### The task
Locate every line in the material below that has the word "accelerometer". Copy each of those lines.
□ □ □
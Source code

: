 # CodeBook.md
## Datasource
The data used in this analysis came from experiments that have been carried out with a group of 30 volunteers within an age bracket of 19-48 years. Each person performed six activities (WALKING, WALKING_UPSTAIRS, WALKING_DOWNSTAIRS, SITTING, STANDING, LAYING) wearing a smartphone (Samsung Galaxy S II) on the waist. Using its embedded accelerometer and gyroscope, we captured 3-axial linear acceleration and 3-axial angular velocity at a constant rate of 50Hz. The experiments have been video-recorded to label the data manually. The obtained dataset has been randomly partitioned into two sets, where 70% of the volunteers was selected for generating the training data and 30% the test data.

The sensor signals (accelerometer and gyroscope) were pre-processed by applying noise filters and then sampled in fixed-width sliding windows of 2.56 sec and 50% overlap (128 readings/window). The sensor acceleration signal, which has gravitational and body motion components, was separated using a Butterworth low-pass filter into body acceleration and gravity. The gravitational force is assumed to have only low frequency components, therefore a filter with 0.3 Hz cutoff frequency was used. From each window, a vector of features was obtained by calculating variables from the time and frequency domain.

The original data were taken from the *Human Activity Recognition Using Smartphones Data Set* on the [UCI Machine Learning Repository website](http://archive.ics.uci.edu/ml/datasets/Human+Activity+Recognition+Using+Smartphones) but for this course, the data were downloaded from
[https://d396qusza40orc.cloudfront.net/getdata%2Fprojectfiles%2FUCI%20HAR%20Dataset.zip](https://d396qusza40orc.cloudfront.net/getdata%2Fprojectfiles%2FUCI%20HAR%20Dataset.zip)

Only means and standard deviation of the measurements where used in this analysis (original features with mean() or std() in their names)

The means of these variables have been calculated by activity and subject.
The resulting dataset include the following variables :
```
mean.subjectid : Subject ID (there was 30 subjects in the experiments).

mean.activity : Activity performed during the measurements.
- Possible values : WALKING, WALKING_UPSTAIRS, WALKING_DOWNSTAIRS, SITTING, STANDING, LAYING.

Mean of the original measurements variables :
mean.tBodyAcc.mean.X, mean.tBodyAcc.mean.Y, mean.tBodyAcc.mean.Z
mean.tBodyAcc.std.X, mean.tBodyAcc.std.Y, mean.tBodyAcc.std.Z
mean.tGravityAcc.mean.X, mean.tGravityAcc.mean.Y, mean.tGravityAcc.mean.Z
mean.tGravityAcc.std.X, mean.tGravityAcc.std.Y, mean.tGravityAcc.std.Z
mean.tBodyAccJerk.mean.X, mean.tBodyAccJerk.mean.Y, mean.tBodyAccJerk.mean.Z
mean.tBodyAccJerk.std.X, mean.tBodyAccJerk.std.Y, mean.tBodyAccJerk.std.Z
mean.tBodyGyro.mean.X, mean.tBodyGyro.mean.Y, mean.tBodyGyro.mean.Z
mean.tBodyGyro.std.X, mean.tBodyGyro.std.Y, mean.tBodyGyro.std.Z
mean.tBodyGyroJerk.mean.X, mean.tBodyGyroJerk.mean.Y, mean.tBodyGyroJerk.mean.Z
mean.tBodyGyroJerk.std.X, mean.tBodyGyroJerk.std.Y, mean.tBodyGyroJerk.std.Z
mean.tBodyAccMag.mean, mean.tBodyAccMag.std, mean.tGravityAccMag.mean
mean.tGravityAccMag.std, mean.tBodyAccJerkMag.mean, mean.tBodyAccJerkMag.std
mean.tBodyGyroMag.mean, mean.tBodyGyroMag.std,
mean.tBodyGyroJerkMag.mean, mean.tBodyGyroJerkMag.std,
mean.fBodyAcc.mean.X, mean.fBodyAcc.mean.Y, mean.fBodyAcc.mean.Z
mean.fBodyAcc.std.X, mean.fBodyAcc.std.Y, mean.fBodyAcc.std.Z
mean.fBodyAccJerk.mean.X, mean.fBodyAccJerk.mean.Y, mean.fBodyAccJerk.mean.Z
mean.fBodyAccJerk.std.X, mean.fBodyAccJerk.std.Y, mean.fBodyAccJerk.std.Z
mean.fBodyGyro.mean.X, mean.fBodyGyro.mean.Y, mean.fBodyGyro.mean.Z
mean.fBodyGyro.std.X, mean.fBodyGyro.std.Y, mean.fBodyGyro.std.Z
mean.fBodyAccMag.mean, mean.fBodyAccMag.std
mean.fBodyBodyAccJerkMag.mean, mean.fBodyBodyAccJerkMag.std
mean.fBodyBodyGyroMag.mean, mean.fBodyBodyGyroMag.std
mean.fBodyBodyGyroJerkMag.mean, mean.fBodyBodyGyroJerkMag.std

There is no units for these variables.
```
□ □ □
### Answer space
The data used in this analysis came from experiments that have been carried out with a group of 30 volunteers within an age bracket of 19-48 years. Each person performed six activities (WALKING, WALKING_UPSTAIRS, WALKING_DOWNSTAIRS, SITTING, STANDING, LAYING) wearing a smartphone (Samsung Galaxy S II) on the waist. Using its embedded accelerometer and gyroscope, we captured 3-axial linear acceleration and 3-axial angular velocity at a constant rate of 50Hz. The experiments have been video-recorded to label the data manually. The obtained dataset has been randomly partitioned into two sets, where 70% of the volunteers was selected for generating the training data and 30% the test data.
The sensor signals (accelerometer and gyroscope) were pre-processed by applying noise filters and then sampled in fixed-width sliding windows of 2.56 sec and 50% overlap (128 readings/window). The sensor acceleration signal, which has gravitational and body motion components, was separated using a Butterworth low-pass filter into body acceleration and gravity. The gravitational force is assumed to have only low frequency components, therefore a filter with 0.3 Hz cutoff frequency was used. From each window, a vector of features was obtained by calculating variables from the time and frequency domain.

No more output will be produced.